Exercise directions: Each entry below should be output exactly, apart from its images.

Given data:
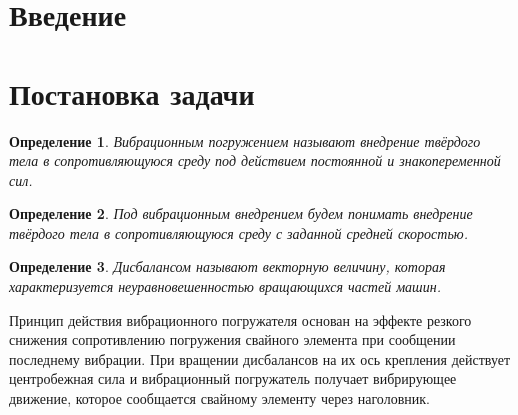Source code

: \documentclass[14pt, a4paper]{extarticle}
\newtheorem{definition}{Определение}
\begin{document}
    \renewcommand\contentsname{Оглавление} %
    \tableofcontents
    \setcounter{page}{2}

    \pagebreak
    \section*{Введение}


    \clearpage
    \section{Постановка задачи}
    \begin{definition}
        Вибрационным погружением называют внедрение твёрдого тела в сопротивляющуюся среду под действием постоянной и знакопеременной сил.
    \end{definition}
    
    \begin{definition}
        Под вибрационным внедрением будем понимать внедрение твёрдого тела в сопротивляющуюся среду с заданной средней скоростью.
    \end{definition}

    \begin{definition}
        Дисбалансом называют векторную величину, которая характеризуется неуравновешенностью вращающихся частей машин.
    \end{definition}
    
    Принцип действия вибрационного погружателя основан на эффекте резкого снижения сопротивлению погружения свайного элемента при сообщении последнему вибрации. При вращении дисбалансов на их ось крепления действует центробежная сила и вибрационный погружатель получает вибрирующее движение, которое сообщается свайному элементу через наголовник.
\end{document}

Written solution:
Source code

: \documentclass[14pt, a4paper]{extarticle}
\newtheorem{definition}{Определение}
\begin{document}
    \renewcommand\contentsname{Оглавление} %
    \tableofcontents
    \setcounter{page}{2}

    \pagebreak
    \section*{Введение}


    \clearpage
    \section{Постановка задачи}
    \begin{definition}
        Вибрационным погружением называют внедрение твёрдого тела в сопротивляющуюся среду под действием постоянной и знакопеременной сил.
    \end{definition}
    
    \begin{definition}
        Под вибрационным внедрением будем понимать внедрение твёрдого тела в сопротивляющуюся среду с заданной средней скоростью.
    \end{definition}

    \begin{definition}
        Дисбалансом называют векторную величину, которая характеризуется неуравновешенностью вращающихся частей машин.
    \end{definition}
    
    Принцип действия вибрационного погружателя основан на эффекте резкого снижения сопротивлению погружения свайного элемента при сообщении последнему вибрации. При вращении дисбалансов на их ось крепления действует центробежная сила и вибрационный погружатель получает вибрирующее движение, которое сообщается свайному элементу через наголовник.
\end{document}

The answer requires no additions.